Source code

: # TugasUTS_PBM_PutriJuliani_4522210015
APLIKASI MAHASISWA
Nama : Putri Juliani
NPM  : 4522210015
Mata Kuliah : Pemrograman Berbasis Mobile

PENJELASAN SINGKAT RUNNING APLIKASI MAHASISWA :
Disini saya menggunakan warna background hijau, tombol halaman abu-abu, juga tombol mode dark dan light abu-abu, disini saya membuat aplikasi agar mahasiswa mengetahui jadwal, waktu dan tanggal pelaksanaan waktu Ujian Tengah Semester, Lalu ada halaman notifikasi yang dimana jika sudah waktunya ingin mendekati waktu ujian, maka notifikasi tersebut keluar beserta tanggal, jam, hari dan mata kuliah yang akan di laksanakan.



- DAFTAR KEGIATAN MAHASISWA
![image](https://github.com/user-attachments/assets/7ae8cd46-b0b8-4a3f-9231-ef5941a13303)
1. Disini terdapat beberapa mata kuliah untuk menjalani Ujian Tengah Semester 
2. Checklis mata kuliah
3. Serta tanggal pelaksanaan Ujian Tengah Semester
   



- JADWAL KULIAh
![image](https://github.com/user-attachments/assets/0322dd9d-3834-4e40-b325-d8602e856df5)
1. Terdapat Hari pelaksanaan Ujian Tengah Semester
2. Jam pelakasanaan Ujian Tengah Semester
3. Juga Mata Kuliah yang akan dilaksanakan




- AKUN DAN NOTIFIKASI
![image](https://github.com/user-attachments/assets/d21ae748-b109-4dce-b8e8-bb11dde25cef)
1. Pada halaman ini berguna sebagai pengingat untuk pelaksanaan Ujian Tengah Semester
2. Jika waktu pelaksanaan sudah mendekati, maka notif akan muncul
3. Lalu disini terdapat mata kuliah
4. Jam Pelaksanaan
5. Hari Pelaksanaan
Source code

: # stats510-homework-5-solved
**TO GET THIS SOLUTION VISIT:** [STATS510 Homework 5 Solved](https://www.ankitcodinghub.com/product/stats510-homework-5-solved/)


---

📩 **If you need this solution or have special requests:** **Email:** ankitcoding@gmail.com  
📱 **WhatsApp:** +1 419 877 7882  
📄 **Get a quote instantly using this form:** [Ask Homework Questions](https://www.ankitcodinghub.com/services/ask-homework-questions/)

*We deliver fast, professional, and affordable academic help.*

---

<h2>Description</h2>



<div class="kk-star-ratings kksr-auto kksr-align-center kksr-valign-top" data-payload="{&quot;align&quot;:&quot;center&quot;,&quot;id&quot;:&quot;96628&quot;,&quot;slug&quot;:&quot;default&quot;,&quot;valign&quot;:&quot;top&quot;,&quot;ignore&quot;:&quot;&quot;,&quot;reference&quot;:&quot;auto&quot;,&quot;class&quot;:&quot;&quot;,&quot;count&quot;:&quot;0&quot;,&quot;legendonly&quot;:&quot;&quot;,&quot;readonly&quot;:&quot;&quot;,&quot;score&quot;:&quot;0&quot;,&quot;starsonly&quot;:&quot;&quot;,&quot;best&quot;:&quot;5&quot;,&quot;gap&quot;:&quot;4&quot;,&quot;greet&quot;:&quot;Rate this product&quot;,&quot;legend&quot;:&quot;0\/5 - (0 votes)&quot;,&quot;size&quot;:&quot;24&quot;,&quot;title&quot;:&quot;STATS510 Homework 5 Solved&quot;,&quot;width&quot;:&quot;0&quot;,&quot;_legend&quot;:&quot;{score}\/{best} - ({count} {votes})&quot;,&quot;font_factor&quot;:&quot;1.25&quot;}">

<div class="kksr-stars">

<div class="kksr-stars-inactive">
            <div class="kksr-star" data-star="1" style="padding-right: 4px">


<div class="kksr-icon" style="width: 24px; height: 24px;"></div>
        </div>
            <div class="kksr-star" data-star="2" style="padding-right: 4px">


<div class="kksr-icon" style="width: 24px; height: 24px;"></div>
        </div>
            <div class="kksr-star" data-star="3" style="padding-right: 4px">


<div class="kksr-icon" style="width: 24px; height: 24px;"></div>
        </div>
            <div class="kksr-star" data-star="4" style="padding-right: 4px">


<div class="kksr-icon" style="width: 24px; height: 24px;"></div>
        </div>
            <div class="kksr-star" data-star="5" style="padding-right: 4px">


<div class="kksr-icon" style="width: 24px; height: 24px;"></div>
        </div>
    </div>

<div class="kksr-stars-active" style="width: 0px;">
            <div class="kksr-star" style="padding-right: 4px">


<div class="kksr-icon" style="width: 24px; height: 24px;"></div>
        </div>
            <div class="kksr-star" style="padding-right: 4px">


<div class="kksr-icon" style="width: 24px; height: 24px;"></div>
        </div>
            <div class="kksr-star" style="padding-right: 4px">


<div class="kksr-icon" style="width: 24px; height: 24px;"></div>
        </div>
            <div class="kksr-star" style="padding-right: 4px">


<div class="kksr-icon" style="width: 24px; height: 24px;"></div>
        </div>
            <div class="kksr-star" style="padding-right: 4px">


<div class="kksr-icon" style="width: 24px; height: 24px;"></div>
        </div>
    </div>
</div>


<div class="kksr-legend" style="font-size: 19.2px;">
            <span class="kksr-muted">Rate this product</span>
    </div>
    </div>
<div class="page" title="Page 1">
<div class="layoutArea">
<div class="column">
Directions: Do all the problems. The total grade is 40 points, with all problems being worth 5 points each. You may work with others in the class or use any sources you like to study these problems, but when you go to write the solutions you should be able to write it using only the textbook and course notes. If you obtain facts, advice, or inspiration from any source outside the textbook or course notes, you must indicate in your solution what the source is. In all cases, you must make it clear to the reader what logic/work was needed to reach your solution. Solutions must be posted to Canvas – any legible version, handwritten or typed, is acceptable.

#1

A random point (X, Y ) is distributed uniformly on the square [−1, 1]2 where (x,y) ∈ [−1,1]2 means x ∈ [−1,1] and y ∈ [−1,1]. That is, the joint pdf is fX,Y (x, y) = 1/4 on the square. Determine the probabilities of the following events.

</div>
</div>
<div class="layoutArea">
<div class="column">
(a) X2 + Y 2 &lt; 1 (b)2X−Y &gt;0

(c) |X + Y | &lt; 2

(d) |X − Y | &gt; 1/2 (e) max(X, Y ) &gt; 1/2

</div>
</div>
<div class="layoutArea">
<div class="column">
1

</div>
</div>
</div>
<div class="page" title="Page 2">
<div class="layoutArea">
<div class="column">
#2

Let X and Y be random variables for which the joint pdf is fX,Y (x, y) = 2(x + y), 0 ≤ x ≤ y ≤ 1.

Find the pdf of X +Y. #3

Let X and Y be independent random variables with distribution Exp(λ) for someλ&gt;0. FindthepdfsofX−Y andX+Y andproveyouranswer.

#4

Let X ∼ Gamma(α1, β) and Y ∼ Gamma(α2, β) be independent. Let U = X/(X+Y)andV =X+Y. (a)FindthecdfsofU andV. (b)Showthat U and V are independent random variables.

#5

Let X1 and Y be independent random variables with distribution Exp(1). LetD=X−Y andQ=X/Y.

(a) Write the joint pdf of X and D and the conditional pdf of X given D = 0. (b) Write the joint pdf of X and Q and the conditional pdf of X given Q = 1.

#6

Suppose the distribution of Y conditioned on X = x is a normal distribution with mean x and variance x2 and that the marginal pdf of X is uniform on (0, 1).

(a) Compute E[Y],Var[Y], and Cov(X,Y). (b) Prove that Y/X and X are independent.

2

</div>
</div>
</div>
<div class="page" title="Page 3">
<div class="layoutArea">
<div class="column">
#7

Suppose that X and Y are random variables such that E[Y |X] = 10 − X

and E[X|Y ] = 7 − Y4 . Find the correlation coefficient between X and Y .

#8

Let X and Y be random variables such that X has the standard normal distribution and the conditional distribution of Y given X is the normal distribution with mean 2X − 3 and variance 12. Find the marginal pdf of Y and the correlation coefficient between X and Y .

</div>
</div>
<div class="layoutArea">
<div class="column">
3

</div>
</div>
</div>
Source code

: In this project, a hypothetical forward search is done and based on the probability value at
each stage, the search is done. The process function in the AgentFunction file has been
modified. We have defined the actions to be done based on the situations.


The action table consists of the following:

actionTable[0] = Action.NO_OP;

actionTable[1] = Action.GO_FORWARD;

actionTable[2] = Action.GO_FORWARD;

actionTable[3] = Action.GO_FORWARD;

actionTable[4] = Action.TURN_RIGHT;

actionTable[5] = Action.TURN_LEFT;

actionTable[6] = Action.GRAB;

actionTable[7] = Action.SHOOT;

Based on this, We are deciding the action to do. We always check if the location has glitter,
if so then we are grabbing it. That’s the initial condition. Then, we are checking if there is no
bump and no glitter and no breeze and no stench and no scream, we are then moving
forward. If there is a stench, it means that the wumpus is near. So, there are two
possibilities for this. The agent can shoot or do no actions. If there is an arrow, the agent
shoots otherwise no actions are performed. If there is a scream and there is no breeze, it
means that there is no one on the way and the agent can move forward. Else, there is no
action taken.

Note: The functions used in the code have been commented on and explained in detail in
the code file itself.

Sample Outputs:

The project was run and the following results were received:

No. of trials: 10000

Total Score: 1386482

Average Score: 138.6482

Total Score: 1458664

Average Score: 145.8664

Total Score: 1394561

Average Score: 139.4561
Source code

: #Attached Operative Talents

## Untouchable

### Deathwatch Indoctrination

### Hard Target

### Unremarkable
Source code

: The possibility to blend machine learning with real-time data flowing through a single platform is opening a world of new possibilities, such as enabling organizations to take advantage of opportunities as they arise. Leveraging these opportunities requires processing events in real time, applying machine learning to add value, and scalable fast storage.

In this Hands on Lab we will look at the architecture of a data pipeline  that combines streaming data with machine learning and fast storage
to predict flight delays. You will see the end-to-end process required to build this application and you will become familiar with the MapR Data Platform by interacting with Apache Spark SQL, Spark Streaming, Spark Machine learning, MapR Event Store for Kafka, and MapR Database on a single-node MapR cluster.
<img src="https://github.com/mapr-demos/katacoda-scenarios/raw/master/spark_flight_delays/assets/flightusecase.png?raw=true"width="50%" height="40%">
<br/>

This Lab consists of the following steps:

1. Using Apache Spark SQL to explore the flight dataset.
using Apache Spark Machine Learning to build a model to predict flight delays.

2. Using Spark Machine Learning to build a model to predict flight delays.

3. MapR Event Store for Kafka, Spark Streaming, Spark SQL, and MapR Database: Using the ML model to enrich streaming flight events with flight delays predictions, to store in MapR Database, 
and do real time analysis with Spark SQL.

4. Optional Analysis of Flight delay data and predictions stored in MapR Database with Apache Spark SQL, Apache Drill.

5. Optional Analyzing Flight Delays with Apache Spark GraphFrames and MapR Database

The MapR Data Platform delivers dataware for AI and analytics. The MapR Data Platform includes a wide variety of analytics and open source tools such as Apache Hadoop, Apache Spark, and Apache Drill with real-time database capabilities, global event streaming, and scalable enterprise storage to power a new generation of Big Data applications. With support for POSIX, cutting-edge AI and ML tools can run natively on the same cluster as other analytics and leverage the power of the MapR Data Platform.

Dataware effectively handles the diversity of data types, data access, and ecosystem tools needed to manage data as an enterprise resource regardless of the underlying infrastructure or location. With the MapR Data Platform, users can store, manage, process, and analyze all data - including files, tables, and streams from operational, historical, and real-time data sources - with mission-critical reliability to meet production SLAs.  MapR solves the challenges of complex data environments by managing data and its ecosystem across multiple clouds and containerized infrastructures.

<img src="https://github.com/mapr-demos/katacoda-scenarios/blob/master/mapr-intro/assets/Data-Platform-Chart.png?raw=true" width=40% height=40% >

******************************

● Your instructions: Report back every line of the entries in which "glitter" occurs.

● Exercise answer:
Based on this, We are deciding the action to do. We always check if the location has glitter,
bump and no glitter and no breeze and no stench and no scream, we are then moving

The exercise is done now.